* _WORK TO COMPLETE_
In the listing below, the lines starting with the line with "Reports Insights is" and going on through the line with "<strong>Our other reports</strong>" are to be reproduced exactly, and only those.

* _SUPPLIED MATERIAL_
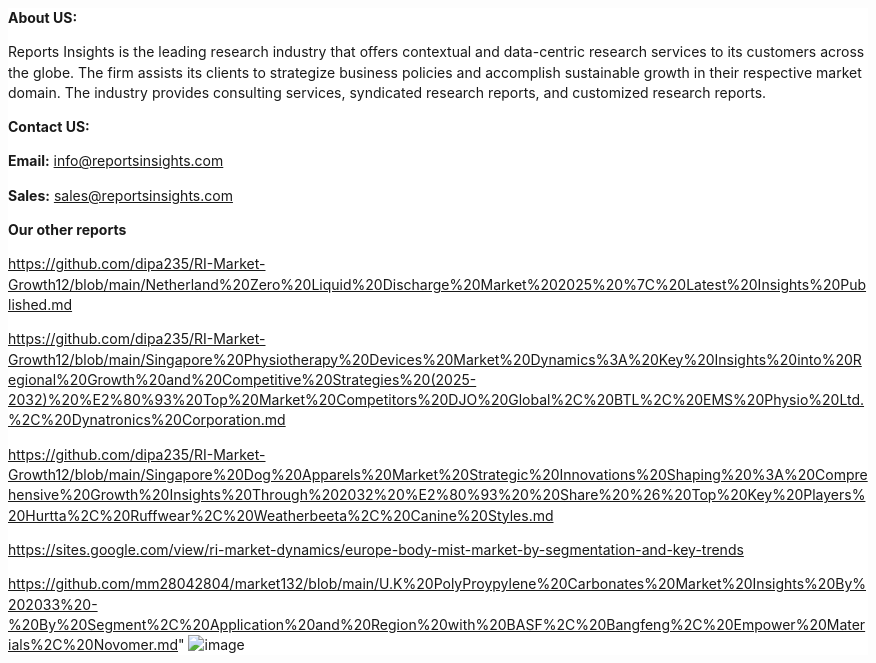 <strong><strong>About US</strong>:</strong>

Reports Insights is the leading research industry that offers contextual and data-centric research services to its customers across the globe. The firm assists its clients to strategize business policies and accomplish sustainable growth in their respective market domain. The industry provides consulting services, syndicated research reports, and customized research reports.

<strong>Contact US:</strong>

<p class=><b>Email:</b> <a href=mailto:info@reportsinsights.com>info@reportsinsights.com</a></p>
<p class=><b>Sales:</b> <a href=mailto:sales@reportsinsights.com>sales@reportsinsights.com</a></p>

<strong>Our other reports</strong>

<a href=https://github.com/dipa235/RI-Market-Growth12/blob/main/Netherland%20Zero%20Liquid%20Discharge%20Market%202025%20%7C%20Latest%20Insights%20Published.md>https://github.com/dipa235/RI-Market-Growth12/blob/main/Netherland%20Zero%20Liquid%20Discharge%20Market%202025%20%7C%20Latest%20Insights%20Published.md</a>

<a href=https://github.com/dipa235/RI-Market-Growth12/blob/main/Singapore%20Physiotherapy%20Devices%20Market%20Dynamics%3A%20Key%20Insights%20into%20Regional%20Growth%20and%20Competitive%20Strategies%20(2025-2032)%20%E2%80%93%20Top%20Market%20Competitors%20DJO%20Global%2C%20BTL%2C%20EMS%20Physio%20Ltd.%2C%20Dynatronics%20Corporation.md>https://github.com/dipa235/RI-Market-Growth12/blob/main/Singapore%20Physiotherapy%20Devices%20Market%20Dynamics%3A%20Key%20Insights%20into%20Regional%20Growth%20and%20Competitive%20Strategies%20(2025-2032)%20%E2%80%93%20Top%20Market%20Competitors%20DJO%20Global%2C%20BTL%2C%20EMS%20Physio%20Ltd.%2C%20Dynatronics%20Corporation.md</a>

<a href=https://github.com/dipa235/RI-Market-Growth12/blob/main/Singapore%20Dog%20Apparels%20Market%20Strategic%20Innovations%20Shaping%20%3A%20Comprehensive%20Growth%20Insights%20Through%202032%20%E2%80%93%20%20Share%20%26%20Top%20Key%20Players%20Hurtta%2C%20Ruffwear%2C%20Weatherbeeta%2C%20Canine%20Styles.md>https://github.com/dipa235/RI-Market-Growth12/blob/main/Singapore%20Dog%20Apparels%20Market%20Strategic%20Innovations%20Shaping%20%3A%20Comprehensive%20Growth%20Insights%20Through%202032%20%E2%80%93%20%20Share%20%26%20Top%20Key%20Players%20Hurtta%2C%20Ruffwear%2C%20Weatherbeeta%2C%20Canine%20Styles.md</a>

<a href=https://sites.google.com/view/ri-market-dynamics/europe-body-mist-market-by-segmentation-and-key-trends>https://sites.google.com/view/ri-market-dynamics/europe-body-mist-market-by-segmentation-and-key-trends</a>

<a href=https://github.com/mm28042804/market132/blob/main/U.K%20PolyProypylene%20Carbonates%20Market%20Insights%20By%202033%20-%20By%20Segment%2C%20Application%20and%20Region%20with%20BASF%2C%20Bangfeng%2C%20Empower%20Materials%2C%20Novomer.md>https://github.com/mm28042804/market132/blob/main/U.K%20PolyProypylene%20Carbonates%20Market%20Insights%20By%202033%20-%20By%20Segment%2C%20Application%20and%20Region%20with%20BASF%2C%20Bangfeng%2C%20Empower%20Materials%2C%20Novomer.md</a>"
![image](https://github.com/user-attachments/assets/d75040ed-3dc4-4899-9837-1058595e8bc1)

* _EXERCISE RESULT_
Reports Insights is the leading research industry that offers contextual and data-centric research services to its customers across the globe. The firm assists its clients to strategize business policies and accomplish sustainable growth in their respective market domain. The industry provides consulting services, syndicated research reports, and customized research reports.

<strong>Contact US:</strong>

<p class=><b>Email:</b> <a href=mailto:info@reportsinsights.com>info@reportsinsights.com</a></p>
<p class=><b>Sales:</b> <a href=mailto:sales@reportsinsights.com>sales@reportsinsights.com</a></p>

<strong>Our other reports</strong>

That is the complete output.